The story premise for A WRINKLE IN TIME is compelling enough, as there are so many awesome possibilities of a coming of age story set in a science fiction epic, but the execution is where things are just a bit flawed.  We get to see some different planets, but we don’t get enough time on them or explanation about them for them to amount to much more than window dressing. There is a good versus evil storyline that provides plenty of moments of peril, but these situations don’t have enough weight or danger behind them to make them tug at your soul rather, the consequences feel inevitable, the triumph telegraphed long before the movie achieves any level of gravitas.  The initial exposition was handled well, though it ran a bit long, and there seemed to be a decent amount of focus on Meg’s mother, Mrs Murray, which was surprising as they didn’t bring her into the adventure story at all, which made me wonder why they spent so much time on her in the first place.

While the story was lackluster, the visuals were beautiful and were one of the saving graces of the film.  One of my favorite effects were how they did the fracturing, ripple effects for the tesseracts that allowed people to travel to other planets without a ship.  These effects looked entirely real to the point that you probably wouldn’t be surprised if one appeared right in front of you, which was impressive. The various planets were well imagined; different enough to feel like someplace not of earth, but not so different as to remove the suspension of disbelief.  I just wished they would have done a bit more with them as they were one of the more interesting parts of the film. I was particularly impressed with the two settings for the major conflict with the darkness. The stark, futuristic look of the first place was the perfect backdrop for a chamber that could only be explored and seen through scientific knowhow and did a solid job of capturing the imagination.  The dark, forest/brain like environment of the final confrontation had the right look for the moment, and it is too bad that the scene couldn’t match the impact of the setting.

While the movie had some banner casting, the performances were hit or miss.  Storm Reid did a solid job as Meg, capturing her edge and humanity beautifully and giving us a character that felt just as real as any girl in any school yard.  Taking on the part of Mrs Witch was Oprah Winfrey (SELMA) and she is delightful as the leader of the of the warriors of light. Winfrey has such warmth and passion that even the subtlest of her lines have weight and power, and this lent the perfect wait to Mrs Witch, giving us a guide and mentor who one could not help but respect and love.  Reese Witherspoon (INHERENT VICE) took on the role of Mrs Whatsit, and while her bubbly portrayal was certainly memorable, it felt overdone and detracted from the story rather than added to it. Calvin, the athletic friend of Meg, was played by Levi Miller (PAN), and while it was refreshing to see a girl take charge and lead, the lack of development of Calvin didn’t give Miller much to work with.  However, Miller clearly did his best to make Calvin’s optimism haunted by a strifeful home life believable and we are left wanting more from him, which is better than the alternative. Lastly, Chris Pine (WONDER WOMAN) took on the part of Mr Murray, and he did a nice job with it, delivering a heartfelt performance of a father who loves his children, but got sidetracked by ambition.

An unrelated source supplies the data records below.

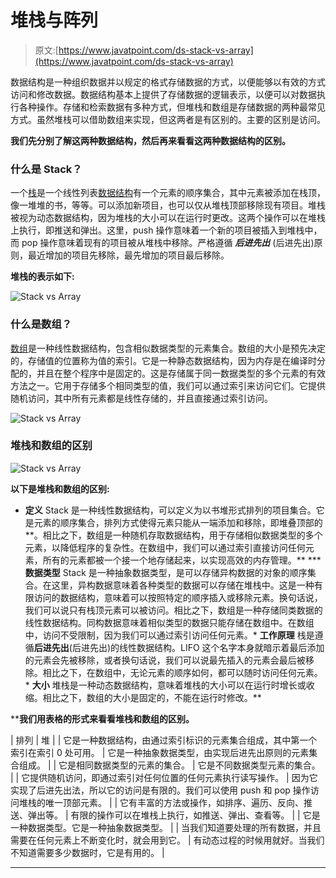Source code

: # 堆栈与阵列

> 原文:[https://www.javatpoint.com/ds-stack-vs-array](https://www.javatpoint.com/ds-stack-vs-array)

数据结构是一种组织数据并以规定的格式存储数据的方式，以便能够以有效的方式访问和修改数据。数据结构基本上提供了存储数据的逻辑表示，以便可以对数据执行各种操作。存储和检索数据有多种方式，但堆栈和数组是存储数据的两种最常见方式。虽然堆栈可以借助数组来实现，但这两者是有区别的。主要的区别是访问。

**我们先分别了解这两种数据结构，然后再来看看这两种数据结构的区别。**

### 什么是 Stack？

一个[栈](https://www.javatpoint.com/data-structure-stack)是一个线性列表[数据结构](https://www.javatpoint.com/data-structure-tutorial)有一个元素的顺序集合，其中元素被添加在栈顶，像一堆堆的书，等等。可以添加新项目，也可以仅从堆栈顶部移除现有项目。堆栈被视为动态数据结构，因为堆栈的大小可以在运行时更改。这两个操作可以在堆栈上执行，即推送和弹出。这里，push 操作意味着一个新的项目被插入到堆栈中，而 pop 操作意味着现有的项目被从堆栈中移除。严格遵循 ***后进先出*** (后进先出)原则，最近增加的项目先移除，最先增加的项目最后移除。

**堆栈的表示如下:**

![Stack vs Array](../Images/aefbb49322314ef17e553b9ac3d3109f.png)

### 什么是数组？

[数组](https://www.javatpoint.com/data-structure-array)是一种线性数据结构，包含相似数据类型的元素集合。数组的大小是预先决定的，存储值的位置称为值的索引。它是一种静态数据结构，因为内存是在编译时分配的，并且在整个程序中是固定的。这是存储属于同一数据类型的多个元素的有效方法之一。它用于存储多个相同类型的值，我们可以通过索引来访问它们。它提供随机访问，其中所有元素都是线性存储的，并且直接通过索引访问。

![Stack vs Array](../Images/f0c32612e1d18af74facf5d3924a37a9.png)

### 堆栈和数组的区别

![Stack vs Array](../Images/d1707e5a368547c4cc5d0e4da82c4411.png)

**以下是堆栈和数组的区别:**

*   **定义**
    Stack 是一种线性数据结构，可以定义为以书堆形式排列的项目集合。它是元素的顺序集合，排列方式使得元素只能从一端添加和移除，即堆叠顶部的**。相比之下，数组是一种随机存取数据结构，用于存储相似数据类型的多个元素，以降低程序的复杂性。在数组中，我们可以通过索引直接访问任何元素，所有的元素都被一个接一个地存储起来，以实现高效的内存管理。**
***   **数据类型**
    Stack 是一种抽象数据类型，是可以存储异构数据的对象的顺序集合。在这里，异构数据意味着各种类型的数据可以存储在堆栈中。这是一种有限访问的数据结构，意味着可以按照特定的顺序插入或移除元素。换句话说，我们可以说只有栈顶元素可以被访问。相比之下，数组是一种存储同类数据的线性数据结构。同构数据意味着相似类型的数据只能存储在数组中。在数组中，访问不受限制，因为我们可以通过索引访问任何元素。*   **工作原理**
    栈是遵循**后进先出**(后进先出)的线性数据结构。LIFO 这个名字本身就暗示着最后添加的元素会先被移除，或者换句话说，我们可以说最先插入的元素会最后被移除。相比之下，在数组中，无论元素的顺序如何，都可以随时访问任何元素。*   **大小**
    堆栈是一种动态数据结构，意味着堆栈的大小可以在运行时增长或收缩。相比之下，数组的大小是固定的，不能在运行时修改。**

 ****我们用表格的形式来看看堆栈和数组的区别。**

| 排列 | 堆 |
| 它是一种数据结构，由通过索引标识的元素集合组成，其中第一个索引在索引 0 处可用。 | 它是一种抽象数据类型，由实现后进先出原则的元素集合组成。 |
| 它是相同数据类型的元素的集合。 | 它是不同数据类型元素的集合。 |
| 它提供随机访问，即通过索引对任何位置的任何元素执行读写操作。 | 因为它实现了后进先出法，所以它的访问是有限的。我们可以使用 push 和 pop 操作访问堆栈的唯一顶部元素。 |
| 它有丰富的方法或操作，如排序、遍历、反向、推送、弹出等。 | 有限的操作可以在堆栈上执行，如推送、弹出、查看等。 |
| 它是一种数据类型。它是一种抽象数据类型。 |
| 当我们知道要处理的所有数据，并且需要在任何元素上不断变化时，就会用到它。 | 有动态过程的时候用就好。当我们不知道需要多少数据时，它是有用的。 |

* * ***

Director Ava DuVernay (SELMA) stepped way out of her comfort zone in making A WRINKLE IN TIME, and while her reach exceeded her grasp, this film definitely has some merit.  The diverse cast alone makes this an important children’s film because everyone deserves to see themselves represented on screen. Also, the special effects were impressive and I would be interested to see DuVernay take on a more adult oriented, effects heavy film, because I think she could deliver something truly special.  If you’ve got kids or just want to see a fresh take on a classic genre, this is probably a movie you will enjoy, otherwise you may want to wait until it comes to your streaming service of choice.